Dataset entries
□ □ □

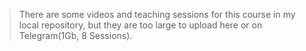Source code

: > There are some videos and teaching sessions for this course in my local repository, but they are too large to upload here or on Telegram(1Gb, 8 Sessions).
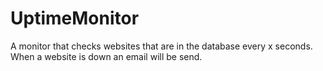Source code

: # UptimeMonitor

A monitor that checks websites that are in the database every x seconds. When a website is down an email will be send. 

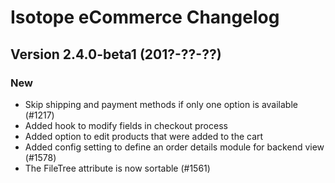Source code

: Isotope eCommerce Changelog
===========================


Version 2.4.0-beta1 (201?-??-??)
--------------------------------

### New

- Skip shipping and payment methods if only one option is available (#1217)
- Added hook to modify fields in checkout process
- Added option to edit products that were added to the cart
- Added config setting to define an order details module for backend view (#1578)
- The FileTree attribute is now sortable (#1561)
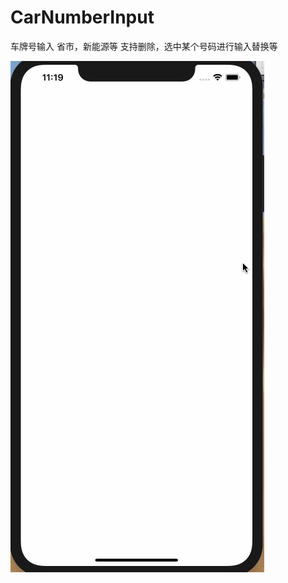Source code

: # CarNumberInput
车牌号输入 省市，新能源等 支持删除，选中某个号码进行输入替换等

![效果图](https://github.com/littleZhangqq/CarNumberInput/blob/master/Untitled.gif)

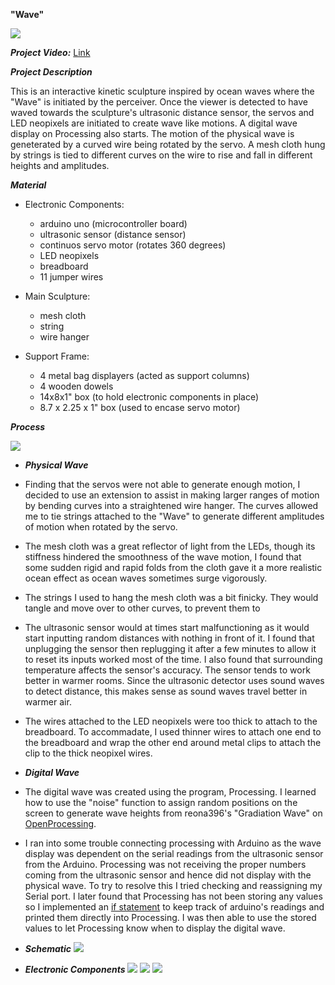 **"Wave"** 

![](side2.png)

***Project Video:*** [Link](https://www.youtube.com/watch?v=e4VcKBEUEd8&feature=youtu.be)

***Project Description***

This is an interactive kinetic sculpture inspired by ocean waves where the "Wave" is initiated by the perceiver. Once the viewer is detected to have waved towards the sculpture's ultrasonic distance sensor, the servos and LED neopixels are initiated to create wave like motions. A digital wave display on Processing also starts. The motion of the physical wave is geneterated by a curved wire being rotated by the servo. A mesh cloth hung by strings is tied to different curves on the wire to rise and fall in different heights and amplitudes. 

***Material***
- Electronic Components: 
    - arduino uno (microcontroller board)
    - ultrasonic sensor (distance sensor)
    - continuos servo motor (rotates 360 degrees)
    - LED neopixels 
    - breadboard 
    - 11 jumper wires 
    
- Main Sculpture: 
    - mesh cloth 
    - string
    - wire hanger
    
- Support Frame:
    - 4 metal bag displayers (acted as support columns)
    - 4 wooden dowels
    - 14x8x1" box (to hold electronic components in place)
    - 8.7 x 2.25 x 1" box (used to encase servo motor)
    
***Process*** 

![](side1.png)

- ***Physical Wave***
- Finding that the servos were not able to generate enough motion, I decided to use an extension to assist in making larger ranges of motion by bending curves into a straightened wire hanger. The curves allowed me to tie strings attached to the "Wave" to generate different amplitudes of motion when rotated by the servo. 
- The mesh cloth was a great reflector of light from the LEDs, though its stiffness hindered the smoothness of the wave motion, I found that some sudden rigid and rapid folds from the cloth gave it a more realistic ocean effect as ocean waves sometimes surge vigorously. 
- The strings I used to hang the mesh cloth was a bit finicky. They would tangle and move over to other curves, to prevent them to 
- The ultrasonic sensor would at times start malfunctioning as it would start inputting random distances with nothing in front of it. I found that unplugging the sensor then replugging it after a few minutes to allow it to reset its inputs worked most of the time. I also found that surrounding temperature affects the sensor's accuracy. The sensor tends to work better in warmer rooms. Since the ultrasonic detector uses sound waves to detect distance, this makes sense as sound waves travel better in warmer air. 
- The wires attached to the LED neopixels were too thick to attach to the breadboard. To accommadate, I used thinner wires to attach one end to the breadboard and wrap the other end around metal clips to attach the clip to the thick neopixel wires. 

- ***Digital Wave***
- The digital wave was created using the program, Processing. I learned how to use the "noise" function to assign random positions on the screen to generate wave heights from reona396's "Gradiation Wave" on [OpenProcessing](https://www.openprocessing.org/sketch/931254). 
- I ran into some trouble connecting processing with Arduino as the wave display was dependent on the serial readings from the ultrasonic sensor from the Arduino. Processing was not receiving the proper numbers coming from the ultrasonic sensor and hence did not display with the physical wave. To try to resolve this I tried checking and reassigning my Serial port. I later found that Processing has not been storing any values so I implemented an [if statement](https://create.arduino.cc/projecthub/najad/scaling-an-image-in-processing-with-ultrasonic-sensor-1af551) to keep track of arduino's readings and printed them directly into Processing. I was then able to use the stored values to let Processing know when to display the digital wave. 

- ***Schematic***
![](schematic.jpeg) 

- ***Electronic Components***
![](ec1.jpeg)
![](ec2.jpeg)
![](ec3.jpeg)





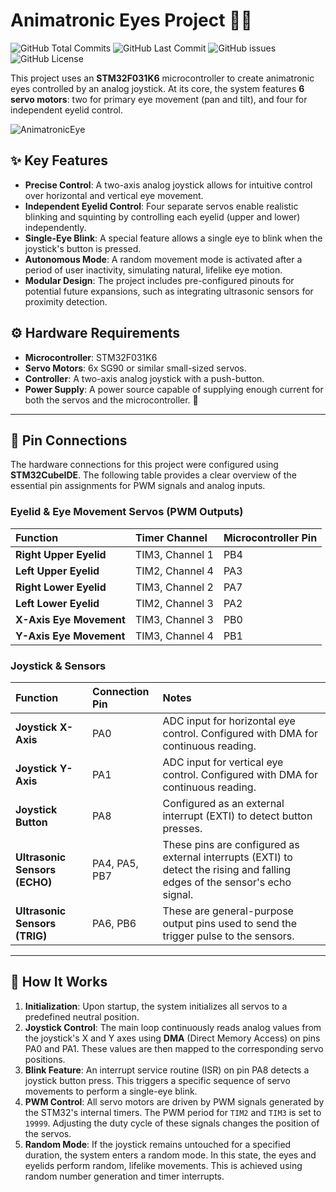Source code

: # Animatronic Eyes Project 👀🤖
![GitHub Total Commits](https://img.shields.io/github/commit-activity/t/UmitOzteker/AnimatronicEye)
![GitHub Last Commit](https://img.shields.io/github/last-commit/UmitOzteker/AnimatronicEye)
![GitHub issues](https://img.shields.io/github/issues/UmitOzteker/AnimatronicEye)
![GitHub License](https://img.shields.io/github/license/UmitOzteker/AnimatronicEye)

This project uses an **STM32F031K6** microcontroller to create animatronic eyes controlled by an analog joystick. At its core, the system features **6 servo motors**: two for primary eye movement (pan and tilt), and four for independent eyelid control.

![AnimatronicEye](https://github.com/user-attachments/assets/3de86c64-fa84-479c-9cfe-ac2aea9f51a6)

## ✨ Key Features

  * **Precise Control**: A two-axis analog joystick allows for intuitive control over horizontal and vertical eye movement.
  * **Independent Eyelid Control**: Four separate servos enable realistic blinking and squinting by controlling each eyelid (upper and lower) independently.
  * **Single-Eye Blink**: A special feature allows a single eye to blink when the joystick's button is pressed.
  * **Autonomous Mode**: A random movement mode is activated after a period of user inactivity, simulating natural, lifelike eye motion.
  * **Modular Design**: The project includes pre-configured pinouts for potential future expansions, such as integrating ultrasonic sensors for proximity detection.

## ⚙️ Hardware Requirements

  * **Microcontroller**: STM32F031K6
  * **Servo Motors**: 6x SG90 or similar small-sized servos.
  * **Controller**: A two-axis analog joystick with a push-button.
  * **Power Supply**: A power source capable of supplying enough current for both the servos and the microcontroller. 🔋

-----

## 📌 Pin Connections

The hardware connections for this project were configured using **STM32CubeIDE**. The following table provides a clear overview of the essential pin assignments for PWM signals and analog inputs.

### Eyelid & Eye Movement Servos (PWM Outputs)

| Function | Timer Channel | Microcontroller Pin |
| :--- | :--- | :--- |
| **Right Upper Eyelid** | TIM3, Channel 1 | PB4 |
| **Left Upper Eyelid** | TIM2, Channel 4 | PA3 |
| **Right Lower Eyelid** | TIM3, Channel 2 | PA7 |
| **Left Lower Eyelid** | TIM2, Channel 3 | PA2 |
| **X-Axis Eye Movement** | TIM3, Channel 3 | PB0 |
| **Y-Axis Eye Movement** | TIM3, Channel 4 | PB1 |

### Joystick & Sensors

| Function | Connection Pin | Notes |
| :--- | :--- | :--- |
| **Joystick X-Axis** | PA0 | ADC input for horizontal eye control. Configured with DMA for continuous reading. |
| **Joystick Y-Axis** | PA1 | ADC input for vertical eye control. Configured with DMA for continuous reading. |
| **Joystick Button** | PA8 | Configured as an external interrupt (EXTI) to detect button presses. |
| **Ultrasonic Sensors (ECHO)** | PA4, PA5, PB7 | These pins are configured as external interrupts (EXTI) to detect the rising and falling edges of the sensor's echo signal. |
| **Ultrasonic Sensors (TRIG)** | PA6, PB6 | These are general-purpose output pins used to send the trigger pulse to the sensors. |

-----

## 🚀 How It Works

1.  **Initialization**: Upon startup, the system initializes all servos to a predefined neutral position.
2.  **Joystick Control**: The main loop continuously reads analog values from the joystick's X and Y axes using **DMA** (Direct Memory Access) on pins PA0 and PA1. These values are then mapped to the corresponding servo positions.
3.  **Blink Feature**: An interrupt service routine (ISR) on pin PA8 detects a joystick button press. This triggers a specific sequence of servo movements to perform a single-eye blink.
4.  **PWM Control**: All servo motors are driven by PWM signals generated by the STM32's internal timers. The PWM period for `TIM2` and `TIM3` is set to `19999`. Adjusting the duty cycle of these signals changes the position of the servos.
5.  **Random Mode**: If the joystick remains untouched for a specified duration, the system enters a random mode. In this state, the eyes and eyelids perform random, lifelike movements. This is achieved using random number generation and timer interrupts.
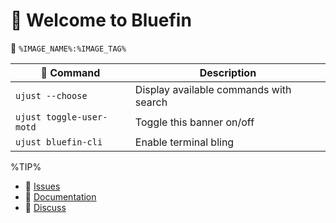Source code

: # 󱍢 Welcome to Bluefin
󱋩 `%IMAGE_NAME%:%IMAGE_TAG%`

|  Command | Description |
| ------- | ----------- |
| `ujust --choose`  | Display available commands with search |
| `ujust toggle-user-motd` | Toggle this banner on/off | 
| `ujust bluefin-cli` | Enable terminal bling | 

%TIP%

- 󰊤 [Issues](https://issues.projectbluefin.io)
- 󰈙 [Documentation](http://docs.projectbluefin.io/)
- 󰊌 [Discuss](https://community.projectbluefin.io/)
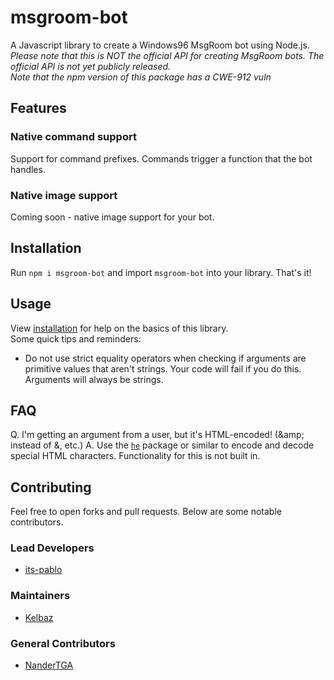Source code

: # msgroom-bot
A Javascript library to create a Windows96 MsgRoom bot using Node.js.  
*Please note that this is NOT the official API for creating MsgRoom bots. The official API is not yet publicly released.*  
*Note that the npm version of this package has a CWE-912 vuln*
## Features
### Native command support
Support for command prefixes. Commands trigger a function that the bot handles.
### Native image support
Coming soon - native image support for your bot.

## Installation
Run `npm i msgroom-bot` and import `msgroom-bot` into your library. That's it!

## Usage
View [installation](#installation) for help on the basics of this library.  
Some quick tips and reminders:
* Do not use strict equality operators when checking if arguments are primitive values that aren't strings. Your code will fail if you do this. Arguments will always be strings.

## FAQ
Q. I'm getting an argument from a user, but it's HTML-encoded! (\&amp; instead of &, etc.)
A. Use the [`he`](https://www.npmjs.com/package/he) package or similar to encode and decode special HTML characters. Functionality for this is not built in.

## Contributing
Feel free to open forks and pull requests. Below are some notable contributors.
### Lead Developers
* [its-pablo](https://github.com/its-pablo)
### Maintainers
* [Kelbaz](https://github.com/kelbazz)
### General Contributors
* [NanderTGA](https://github.com/NanderTGA)

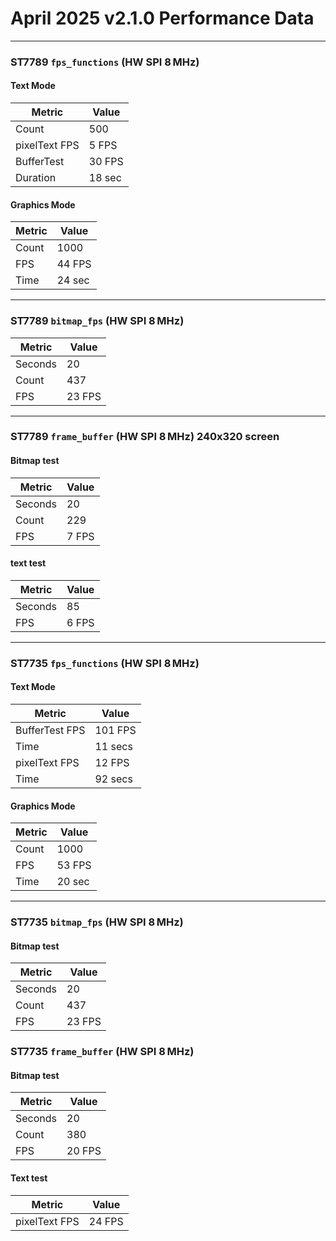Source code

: 
# April 2025 v2.1.0 Performance Data

---

### ST7789 `fps_functions` (HW SPI 8 MHz)

#### Text Mode

| Metric        | Value     |
|---------------|-----------|
| Count         | 500       |
| pixelText FPS | 5 FPS     |
| BufferTest    | 30 FPS    |
| Duration      | 18 sec    |

#### Graphics Mode

| Metric | Value   |
|--------|---------|
| Count  | 1000    |
| FPS    | 44 FPS  |
| Time   | 24 sec  |

---

### ST7789 `bitmap_fps` (HW SPI 8 MHz)

| Metric  | Value  |
|---------|--------|
| Seconds | 20     |
| Count   | 437    |
| FPS     | 23 FPS |

---

###  ST7789 `frame_buffer` (HW SPI 8 MHz) 240x320 screen

#### Bitmap test

| Metric  | Value  |
|---------|--------|
| Seconds | 20     |
| Count   | 229   |
| FPS     | 7 FPS |

#### text test

| Metric  | Value  |
|---------|--------|
| Seconds | 85     |
| FPS     | 6 FPS |
---

### ST7735 `fps_functions` (HW SPI 8 MHz)

#### Text Mode

| Metric        | Value     |
|---------------|-----------|
| BufferTest FPS| 101 FPS   |
| Time          | 11 secs   |
| pixelText FPS | 12 FPS    |
| Time          | 92 secs   |

#### Graphics Mode

| Metric | Value   |
|--------|---------|
| Count  | 1000    |
| FPS    | 53 FPS  |
| Time   | 20 sec  |

---

### ST7735 `bitmap_fps` (HW SPI 8 MHz)

#### Bitmap test

| Metric  | Value  |
|---------|--------|
| Seconds | 20     |
| Count   | 437    |
| FPS     | 23 FPS |

###  ST7735 `frame_buffer` (HW SPI 8 MHz)

#### Bitmap test

| Metric  | Value  |
|---------|--------|
| Seconds | 20     |
| Count   | 380    |
| FPS     | 20 FPS |


#### Text test

| Metric        | Value     |
|---------------|-----------|
| pixelText FPS | 24 FPS    |
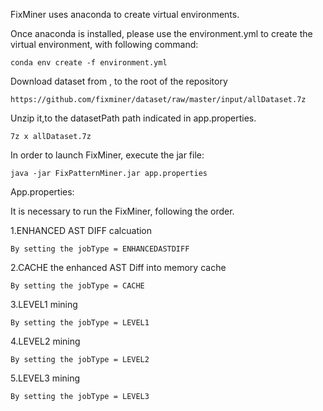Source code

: FixMiner uses anaconda to create virtual environments.

Once anaconda is installed, please use the environment.yml to create the virtual environment, with following command:

    conda env create -f environment.yml


Download dataset from , to the root of the repository

    https://github.com/fixminer/dataset/raw/master/input/allDataset.7z

Unzip it,to the datasetPath path indicated in app.properties.

    7z x allDataset.7z
    
In order to launch FixMiner, execute the jar file:

    java -jar FixPatternMiner.jar app.properties
    
    
App.properties:

It is necessary to run the FixMiner, following the order.

  1.ENHANCED AST DIFF calcuation

    By setting the jobType = ENHANCEDASTDIFF

  2.CACHE the enhanced AST Diff into memory cache

    By setting the jobType = CACHE

  3.LEVEL1 mining

    By setting the jobType = LEVEL1

  4.LEVEL2 mining

    By setting the jobType = LEVEL2

  5.LEVEL3 mining

    By setting the jobType = LEVEL3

□ □ □

* [Work item]:
Your answer should consist of the lines from the line with "Once anaconda is" to the line with "1.ENHANCED AST DIFF calcuation" above, repeated exactly, both ends included.

* [Expected answer]:
Once anaconda is installed, please use the environment.yml to create the virtual environment, with following command:

    conda env create -f environment.yml


Download dataset from , to the root of the repository

    https://github.com/fixminer/dataset/raw/master/input/allDataset.7z

Unzip it,to the datasetPath path indicated in app.properties.

    7z x allDataset.7z
    
In order to launch FixMiner, execute the jar file:

    java -jar FixPatternMiner.jar app.properties
    
    
App.properties:

It is necessary to run the FixMiner, following the order.

  1.ENHANCED AST DIFF calcuation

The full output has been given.